July 1, 2026 marks the most consequential single day for federal student loan borrowers in over a decade, as multiple major provisions of the One Big Beautiful Bill Act's student lending overhaul take effect simultaneously, reshaping repayment options, borrowing limits, and forgiveness pathways for more than 40 million Americans.
More than 7 million borrowers enrolled in the Saving on a Valuable Education plan, expecting eventual loan forgiveness, must now choose a new repayment plan after the program was terminated following a legal challenge. Borrowers enrolled in SAVE have 90 days to select a replacement plan, and if they fail to do so, they will be automatically enrolled in a plan without being able to choose the option that best suits their ability to repay. For borrowers who spent years counting toward forgiveness under SAVE's terms, the termination represents a significant disruption to financial planning that was built around a program the government has now eliminated.
The replacement program carries materially different terms than what SAVE offered. The new Repayment Assistance Plan provides an income-based payoff calculated as 1% to 10% of a borrower's adjusted gross income, with a minimum monthly payment of $10 and no maximum monthly payment limit, with forgiveness allowed only after 30 years of payments. The absence of a payment ceiling is a structural departure from prior income-driven plans, meaning high earners with large loan balances could see payments scale well beyond what they budgeted for under SAVE's more borrower-favorable terms.
Borrowers seeking Public Service Loan Forgiveness who hold Parent Direct PLUS loans must restructure those loans into a Direct Consolidation Loan before July 1 and enroll in an income-driven repayment plan by the same deadline, or income-driven repayment will no longer be an option, leaving only standard repayment plans available going forward. That consolidation requirement is easy to miss, and missing it permanently forecloses a path to forgiveness that many parent borrowers were counting on when they took out the original loan.
Parent PLUS loans face their own separate set of changes tied to the calendar. Parent PLUS loans funded before July 1, 2026 can continue without the new, stricter borrowing limits for up to three more years or until the program ends, while loans initiated after that date are subject to the new caps immediately. Borrowers who are current on payments for a Parent PLUS loan initiated before July 1 may be able to remain on their existing plan until their loan servicer transitions them to a new one by July 1, 2028. The practical effect is a two-year grandfather window that rewards families who locked in financing before the deadline and penalizes those who wait.
Deferment options are also narrowing for future borrowers. Unemployment Deferment and Economic Hardship Deferment programs are being eliminated entirely for loans initiated on or after July 1, 2027, and forbearance will be capped at a maximum of nine months every two years for loans funded on or after that same date. Current borrowers retain access to these safety-net provisions for now, but the elimination date is set, giving borrowers roughly one year to factor reduced flexibility into any future borrowing decisions.

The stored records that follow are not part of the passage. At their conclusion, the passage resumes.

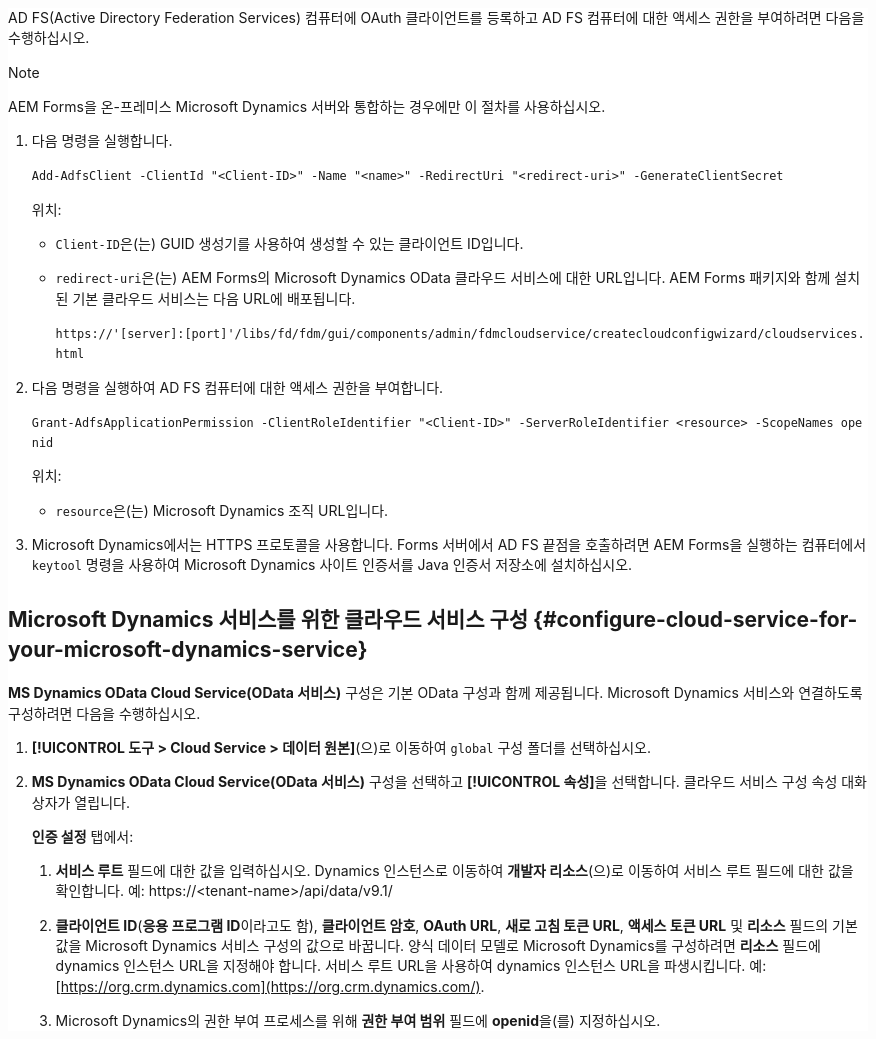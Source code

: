 AD FS(Active Directory Federation Services) 컴퓨터에 OAuth 클라이언트를 등록하고 AD FS 컴퓨터에 대한 액세스 권한을 부여하려면 다음을 수행하십시오.

>[!NOTE]
>
>AEM Forms을 온-프레미스 Microsoft Dynamics 서버와 통합하는 경우에만 이 절차를 사용하십시오.

1. 다음 명령을 실행합니다.

   `Add-AdfsClient -ClientId "<Client-ID>" -Name "<name>" -RedirectUri "<redirect-uri>" -GenerateClientSecret`

   위치:

   * `Client-ID`은(는) GUID 생성기를 사용하여 생성할 수 있는 클라이언트 ID입니다.
   * `redirect-uri`은(는) AEM Forms의 Microsoft Dynamics OData 클라우드 서비스에 대한 URL입니다. AEM Forms 패키지와 함께 설치된 기본 클라우드 서비스는 다음 URL에 배포됩니다.

     `https://'[server]:[port]'/libs/fd/fdm/gui/components/admin/fdmcloudservice/createcloudconfigwizard/cloudservices.html`

1. 다음 명령을 실행하여 AD FS 컴퓨터에 대한 액세스 권한을 부여합니다.

   `Grant-AdfsApplicationPermission -ClientRoleIdentifier "<Client-ID>" -ServerRoleIdentifier <resource> -ScopeNames openid`

   위치:

   * `resource`은(는) Microsoft Dynamics 조직 URL입니다.

1. Microsoft Dynamics에서는 HTTPS 프로토콜을 사용합니다. Forms 서버에서 AD FS 끝점을 호출하려면 AEM Forms을 실행하는 컴퓨터에서 `keytool` 명령을 사용하여 Microsoft Dynamics 사이트 인증서를 Java 인증서 저장소에 설치하십시오.

## Microsoft Dynamics 서비스를 위한 클라우드 서비스 구성 {#configure-cloud-service-for-your-microsoft-dynamics-service}

**MS Dynamics OData Cloud Service(OData 서비스)** 구성은 기본 OData 구성과 함께 제공됩니다. Microsoft Dynamics 서비스와 연결하도록 구성하려면 다음을 수행하십시오.

1. **[!UICONTROL 도구 > Cloud Service > 데이터 원본]**(으)로 이동하여 `global` 구성 폴더를 선택하십시오.
1. **MS Dynamics OData Cloud Service(OData 서비스)** 구성을 선택하고 **[!UICONTROL 속성]**&#x200B;을 선택합니다. 클라우드 서비스 구성 속성 대화 상자가 열립니다.

   **인증 설정** 탭에서:

   1. **서비스 루트** 필드에 대한 값을 입력하십시오. Dynamics 인스턴스로 이동하여 **개발자 리소스**(으)로 이동하여 서비스 루트 필드에 대한 값을 확인합니다. 예: https://&lt;tenant-name>/api/data/v9.1/

   1. **클라이언트 ID**(**응용 프로그램 ID**&#x200B;이라고도 함), **클라이언트 암호**, **OAuth URL**, **새로 고침 토큰 URL**, **액세스 토큰 URL** 및 **리소스** 필드의 기본값을 Microsoft Dynamics 서비스 구성의 값으로 바꿉니다. 양식 데이터 모델로 Microsoft Dynamics를 구성하려면 **리소스** 필드에 dynamics 인스턴스 URL을 지정해야 합니다. 서비스 루트 URL을 사용하여 dynamics 인스턴스 URL을 파생시킵니다. 예: [https://org.crm.dynamics.com](https://org.crm.dynamics.com/).

   1. Microsoft Dynamics의 권한 부여 프로세스를 위해 **권한 부여 범위** 필드에 **openid**&#x200B;을(를) 지정하십시오.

A separate but related change offers borrowers a modest reprieve. The Department of Education introduced a 0.25 percentage point interest rate discount for borrowers enrolled in autopay, with the temporary relief running through June 30, 2028. More than 40 million Americans hold student loans, and borrowers who have already enrolled in autopay will automatically receive the discount, while those who have not must sign up by September 30, 2026 to qualify, and must remain enrolled to keep the benefit. The current average interest rate on federal student loans sits at 6.54%, meaning the discount, while small in percentage terms, can meaningfully reduce total interest paid over the life of a loan.
Private lending markets are responding to the same regulatory uncertainty with rising rates of their own. The average fixed rate on a 10-year private student loan climbed to 8.65% as of the week of June 22, up from 8.02% the week prior, and roughly 0.89 percentage points higher than the same period last year. Financing $20,000 in student loans at the current average fixed rate translates to roughly $250 per month and approximately $9,949 in total interest paid over a 10-year term. Families pushed toward private loans by tightening federal caps are entering a market where borrowing costs have risen meaningfully over the past year.
The broader debt picture provides important context for why these changes matter beyond student loans alone. Federal student loan defaults are climbing again now that pandemic-era protections have fully ended, with the New York Fed reporting roughly 2.6 million additional borrowers transferred to the Department of Education's Default Resolution Group in the first quarter of 2026 alone, following about 1 million defaults in late 2025. The average newly defaulted borrower is nearly 39 years old, and many were current on their loans before the pandemic pause began in 2020, with credit scores for defaulted borrowers dropping 91 points on average. Collections on defaulted loans are currently paused, but that pause may not last, and when collections resume, borrowers face potential wage garnishment, tax refund seizure, and offsets of federal benefits.
With student loan changes arriving alongside elevated mortgage rates, a private loan market with rising costs, and a default wave already underway, July 1 is less a single deadline than the start of a multi-year transition that will reshape how Americans finance education for the rest of the decade. Borrowers who miss the consolidation and repayment plan selection windows in the coming days face consequences that, in several cases, cannot be undone once the deadline passes.
MorrowReport analysts will continue tracking the student loan overhaul and its effects on borrower outcomes as the July 1 changes take effect.